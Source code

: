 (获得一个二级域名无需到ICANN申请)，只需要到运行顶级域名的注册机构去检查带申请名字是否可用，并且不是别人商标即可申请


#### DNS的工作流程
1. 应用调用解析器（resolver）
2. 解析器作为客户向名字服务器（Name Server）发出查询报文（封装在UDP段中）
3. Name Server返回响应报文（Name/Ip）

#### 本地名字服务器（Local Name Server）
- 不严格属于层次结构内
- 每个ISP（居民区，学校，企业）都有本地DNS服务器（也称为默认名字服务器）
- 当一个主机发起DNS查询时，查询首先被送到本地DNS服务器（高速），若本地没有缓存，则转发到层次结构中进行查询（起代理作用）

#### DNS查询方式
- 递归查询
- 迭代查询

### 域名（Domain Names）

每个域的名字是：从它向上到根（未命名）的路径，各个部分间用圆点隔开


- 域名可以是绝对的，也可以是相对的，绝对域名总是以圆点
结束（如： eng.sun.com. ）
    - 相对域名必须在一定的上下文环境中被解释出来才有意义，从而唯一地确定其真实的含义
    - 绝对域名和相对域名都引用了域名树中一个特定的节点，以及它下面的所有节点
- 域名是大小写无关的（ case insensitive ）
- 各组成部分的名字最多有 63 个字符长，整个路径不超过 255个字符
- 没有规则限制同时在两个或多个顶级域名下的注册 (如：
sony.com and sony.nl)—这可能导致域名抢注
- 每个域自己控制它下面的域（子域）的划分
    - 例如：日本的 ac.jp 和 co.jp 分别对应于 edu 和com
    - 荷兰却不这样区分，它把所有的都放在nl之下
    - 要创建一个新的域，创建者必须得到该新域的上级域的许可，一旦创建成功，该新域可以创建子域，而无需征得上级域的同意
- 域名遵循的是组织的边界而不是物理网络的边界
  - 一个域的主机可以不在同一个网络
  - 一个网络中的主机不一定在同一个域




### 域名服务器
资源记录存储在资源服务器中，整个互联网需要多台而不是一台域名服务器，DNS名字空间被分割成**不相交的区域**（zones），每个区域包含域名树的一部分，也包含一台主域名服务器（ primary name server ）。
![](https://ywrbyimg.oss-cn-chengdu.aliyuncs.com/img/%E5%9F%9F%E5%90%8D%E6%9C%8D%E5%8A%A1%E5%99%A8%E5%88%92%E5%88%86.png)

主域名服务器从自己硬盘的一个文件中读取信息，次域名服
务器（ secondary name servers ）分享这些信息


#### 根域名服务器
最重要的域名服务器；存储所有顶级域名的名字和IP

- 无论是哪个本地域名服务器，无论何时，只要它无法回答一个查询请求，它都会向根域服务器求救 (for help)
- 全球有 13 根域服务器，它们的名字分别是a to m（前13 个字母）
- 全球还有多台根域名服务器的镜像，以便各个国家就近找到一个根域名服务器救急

━━━━━━

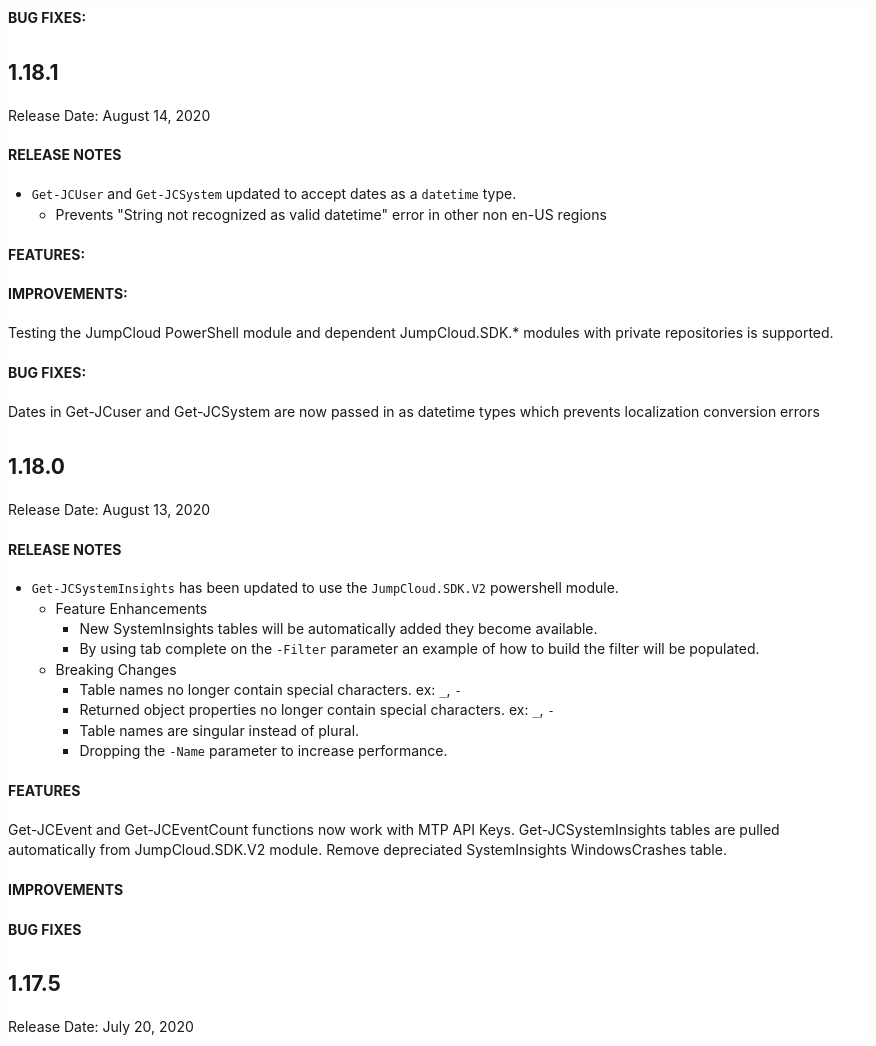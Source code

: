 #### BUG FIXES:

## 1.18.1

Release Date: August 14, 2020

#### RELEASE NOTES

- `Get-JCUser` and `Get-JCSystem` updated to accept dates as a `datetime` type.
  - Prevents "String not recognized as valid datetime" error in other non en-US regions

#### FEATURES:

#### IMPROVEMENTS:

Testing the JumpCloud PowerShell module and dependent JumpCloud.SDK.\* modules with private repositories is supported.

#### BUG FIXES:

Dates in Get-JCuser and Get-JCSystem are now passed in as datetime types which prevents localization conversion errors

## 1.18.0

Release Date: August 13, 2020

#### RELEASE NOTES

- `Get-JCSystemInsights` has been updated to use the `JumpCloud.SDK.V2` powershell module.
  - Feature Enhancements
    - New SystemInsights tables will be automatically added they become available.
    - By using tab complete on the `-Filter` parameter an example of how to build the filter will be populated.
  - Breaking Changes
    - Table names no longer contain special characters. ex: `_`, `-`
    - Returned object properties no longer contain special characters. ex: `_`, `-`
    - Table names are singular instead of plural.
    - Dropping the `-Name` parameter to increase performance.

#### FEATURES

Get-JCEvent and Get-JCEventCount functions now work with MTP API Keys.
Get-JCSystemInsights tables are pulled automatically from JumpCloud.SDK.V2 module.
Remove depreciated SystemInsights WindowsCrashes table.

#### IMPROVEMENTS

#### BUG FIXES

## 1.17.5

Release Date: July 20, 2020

━━━━━━

- [Try it] Reproduce exactly, and with no other material, the lines between those holding "- Returned object" and "Release Date: July 20, 2020", inclusive.

- [Written response]
    - Returned object properties no longer contain special characters. ex: `_`, `-`
    - Table names are singular instead of plural.
    - Dropping the `-Name` parameter to increase performance.

#### FEATURES

Get-JCEvent and Get-JCEventCount functions now work with MTP API Keys.
Get-JCSystemInsights tables are pulled automatically from JumpCloud.SDK.V2 module.
Remove depreciated SystemInsights WindowsCrashes table.

#### IMPROVEMENTS

#### BUG FIXES

## 1.17.5

Release Date: July 20, 2020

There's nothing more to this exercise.